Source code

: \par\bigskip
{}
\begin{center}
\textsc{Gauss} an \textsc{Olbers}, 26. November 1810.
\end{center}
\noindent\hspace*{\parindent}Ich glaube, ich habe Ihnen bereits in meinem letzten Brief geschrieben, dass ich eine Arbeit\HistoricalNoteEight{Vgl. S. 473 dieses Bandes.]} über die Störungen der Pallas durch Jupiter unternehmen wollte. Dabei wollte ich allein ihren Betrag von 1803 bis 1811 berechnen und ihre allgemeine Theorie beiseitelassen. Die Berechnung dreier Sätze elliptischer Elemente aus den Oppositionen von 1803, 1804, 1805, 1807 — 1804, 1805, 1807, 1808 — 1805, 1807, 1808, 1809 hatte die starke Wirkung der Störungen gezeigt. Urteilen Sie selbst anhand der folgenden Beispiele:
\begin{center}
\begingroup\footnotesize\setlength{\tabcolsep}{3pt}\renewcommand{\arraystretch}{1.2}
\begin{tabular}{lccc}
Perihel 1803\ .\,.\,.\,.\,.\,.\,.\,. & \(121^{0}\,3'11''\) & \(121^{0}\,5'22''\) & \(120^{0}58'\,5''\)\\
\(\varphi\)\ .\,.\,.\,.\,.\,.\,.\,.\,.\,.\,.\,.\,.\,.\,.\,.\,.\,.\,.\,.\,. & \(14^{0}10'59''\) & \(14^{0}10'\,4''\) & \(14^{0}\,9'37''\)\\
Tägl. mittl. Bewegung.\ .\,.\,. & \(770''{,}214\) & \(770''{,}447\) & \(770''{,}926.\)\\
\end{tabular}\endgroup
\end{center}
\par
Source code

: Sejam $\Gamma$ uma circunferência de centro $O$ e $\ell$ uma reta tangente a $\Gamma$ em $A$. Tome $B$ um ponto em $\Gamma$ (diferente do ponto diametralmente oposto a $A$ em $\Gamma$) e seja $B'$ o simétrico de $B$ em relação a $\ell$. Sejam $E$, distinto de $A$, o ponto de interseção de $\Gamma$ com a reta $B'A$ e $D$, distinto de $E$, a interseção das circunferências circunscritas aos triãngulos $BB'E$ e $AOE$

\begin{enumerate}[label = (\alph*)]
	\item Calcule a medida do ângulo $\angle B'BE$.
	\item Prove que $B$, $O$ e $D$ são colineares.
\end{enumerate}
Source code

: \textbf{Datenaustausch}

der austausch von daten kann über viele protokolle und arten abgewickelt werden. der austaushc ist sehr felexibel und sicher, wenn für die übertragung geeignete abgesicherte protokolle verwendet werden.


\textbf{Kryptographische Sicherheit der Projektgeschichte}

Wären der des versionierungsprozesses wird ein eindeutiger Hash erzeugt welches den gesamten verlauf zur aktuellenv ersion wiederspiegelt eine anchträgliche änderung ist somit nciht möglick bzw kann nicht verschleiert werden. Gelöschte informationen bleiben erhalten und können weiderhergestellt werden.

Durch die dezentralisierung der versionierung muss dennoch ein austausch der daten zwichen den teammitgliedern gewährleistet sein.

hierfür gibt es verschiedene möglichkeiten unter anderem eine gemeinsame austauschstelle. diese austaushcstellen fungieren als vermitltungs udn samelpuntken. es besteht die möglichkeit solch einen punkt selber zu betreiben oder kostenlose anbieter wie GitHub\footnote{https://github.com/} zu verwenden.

**Assigned task**
Each line in the records above must be returned exactly as it stands.

**Answer space**
Source code

: \par\bigskip
{}
\begin{center}
\textsc{Gauss} an \textsc{Olbers}, 26. November 1810.
\end{center}
\noindent\hspace*{\parindent}Ich glaube, ich habe Ihnen bereits in meinem letzten Brief geschrieben, dass ich eine Arbeit\HistoricalNoteEight{Vgl. S. 473 dieses Bandes.]} über die Störungen der Pallas durch Jupiter unternehmen wollte. Dabei wollte ich allein ihren Betrag von 1803 bis 1811 berechnen und ihre allgemeine Theorie beiseitelassen. Die Berechnung dreier Sätze elliptischer Elemente aus den Oppositionen von 1803, 1804, 1805, 1807 — 1804, 1805, 1807, 1808 — 1805, 1807, 1808, 1809 hatte die starke Wirkung der Störungen gezeigt. Urteilen Sie selbst anhand der folgenden Beispiele:
\begin{center}
\begingroup\footnotesize\setlength{\tabcolsep}{3pt}\renewcommand{\arraystretch}{1.2}
\begin{tabular}{lccc}
Perihel 1803\ .\,.\,.\,.\,.\,.\,.\,. & \(121^{0}\,3'11''\) & \(121^{0}\,5'22''\) & \(120^{0}58'\,5''\)\\
\(\varphi\)\ .\,.\,.\,.\,.\,.\,.\,.\,.\,.\,.\,.\,.\,.\,.\,.\,.\,.\,.\,.\,. & \(14^{0}10'59''\) & \(14^{0}10'\,4''\) & \(14^{0}\,9'37''\)\\
Tägl. mittl. Bewegung.\ .\,.\,. & \(770''{,}214\) & \(770''{,}447\) & \(770''{,}926.\)\\
\end{tabular}\endgroup
\end{center}
\par
Source code

: Sejam $\Gamma$ uma circunferência de centro $O$ e $\ell$ uma reta tangente a $\Gamma$ em $A$. Tome $B$ um ponto em $\Gamma$ (diferente do ponto diametralmente oposto a $A$ em $\Gamma$) e seja $B'$ o simétrico de $B$ em relação a $\ell$. Sejam $E$, distinto de $A$, o ponto de interseção de $\Gamma$ com a reta $B'A$ e $D$, distinto de $E$, a interseção das circunferências circunscritas aos triãngulos $BB'E$ e $AOE$

\begin{enumerate}[label = (\alph*)]
	\item Calcule a medida do ângulo $\angle B'BE$.
	\item Prove que $B$, $O$ e $D$ são colineares.
\end{enumerate}
Source code

: \textbf{Datenaustausch}

der austausch von daten kann über viele protokolle und arten abgewickelt werden. der austaushc ist sehr felexibel und sicher, wenn für die übertragung geeignete abgesicherte protokolle verwendet werden.


\textbf{Kryptographische Sicherheit der Projektgeschichte}

Wären der des versionierungsprozesses wird ein eindeutiger Hash erzeugt welches den gesamten verlauf zur aktuellenv ersion wiederspiegelt eine anchträgliche änderung ist somit nciht möglick bzw kann nicht verschleiert werden. Gelöschte informationen bleiben erhalten und können weiderhergestellt werden.

Durch die dezentralisierung der versionierung muss dennoch ein austausch der daten zwichen den teammitgliedern gewährleistet sein.

hierfür gibt es verschiedene möglichkeiten unter anderem eine gemeinsame austauschstelle. diese austaushcstellen fungieren als vermitltungs udn samelpuntken. es besteht die möglichkeit solch einen punkt selber zu betreiben oder kostenlose anbieter wie GitHub\footnote{https://github.com/} zu verwenden.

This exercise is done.